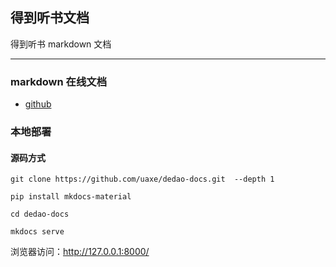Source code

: ## 得到听书文档

得到听书 markdown 文档

----

###  markdown 在线文档

 * [github](https://uaxe.github.io/dedao-docs/)

### 本地部署

#### 源码方式
```shell
git clone https://github.com/uaxe/dedao-docs.git  --depth 1

pip install mkdocs-material

cd dedao-docs

mkdocs serve
```

浏览器访问：<http://127.0.0.1:8000/>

++++++++++++++++++++

EXERCISE REQUIREMENTS -
Your answer should be the lines from the one containing "得到听书 markdown 文档" through the last line of the records, repeated exactly and with nothing added.

FINAL ANSWER -
得到听书 markdown 文档

----

###  markdown 在线文档

 * [github](https://uaxe.github.io/dedao-docs/)

### 本地部署

#### 源码方式
```shell
git clone https://github.com/uaxe/dedao-docs.git  --depth 1

pip install mkdocs-material

cd dedao-docs

mkdocs serve
```

浏览器访问：<http://127.0.0.1:8000/>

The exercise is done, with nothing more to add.